Exercise objective: If a line in the entries contains the word "grafos", list it.

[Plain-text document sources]
##############################

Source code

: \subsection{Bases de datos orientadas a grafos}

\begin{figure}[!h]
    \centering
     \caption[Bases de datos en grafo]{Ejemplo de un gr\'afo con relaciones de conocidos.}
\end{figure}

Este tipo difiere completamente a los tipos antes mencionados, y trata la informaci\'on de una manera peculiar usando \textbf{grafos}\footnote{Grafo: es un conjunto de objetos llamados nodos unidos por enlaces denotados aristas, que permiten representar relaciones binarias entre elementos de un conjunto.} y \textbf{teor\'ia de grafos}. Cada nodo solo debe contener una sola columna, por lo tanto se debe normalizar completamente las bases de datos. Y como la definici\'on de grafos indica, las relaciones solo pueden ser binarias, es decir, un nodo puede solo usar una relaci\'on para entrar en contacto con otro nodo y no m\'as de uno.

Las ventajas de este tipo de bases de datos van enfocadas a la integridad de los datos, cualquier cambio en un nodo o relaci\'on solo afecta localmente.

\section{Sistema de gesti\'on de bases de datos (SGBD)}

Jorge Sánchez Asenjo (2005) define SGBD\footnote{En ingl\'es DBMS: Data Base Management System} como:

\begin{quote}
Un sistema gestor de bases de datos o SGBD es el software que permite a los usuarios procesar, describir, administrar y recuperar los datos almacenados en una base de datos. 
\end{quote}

##############################

Response to this task:
: \subsection{Bases de datos orientadas a grafos}
Este tipo difiere completamente a los tipos antes mencionados, y trata la informaci\'on de una manera peculiar usando \textbf{grafos}\footnote{Grafo: es un conjunto de objetos llamados nodos unidos por enlaces denotados aristas, que permiten representar relaciones binarias entre elementos de un conjunto.} y \textbf{teor\'ia de grafos}. Cada nodo solo debe contener una sola columna, por lo tanto se debe normalizar completamente las bases de datos. Y como la definici\'on de grafos indica, las relaciones solo pueden ser binarias, es decir, un nodo puede solo usar una relaci\'on para entrar en contacto con otro nodo y no m\'as de uno.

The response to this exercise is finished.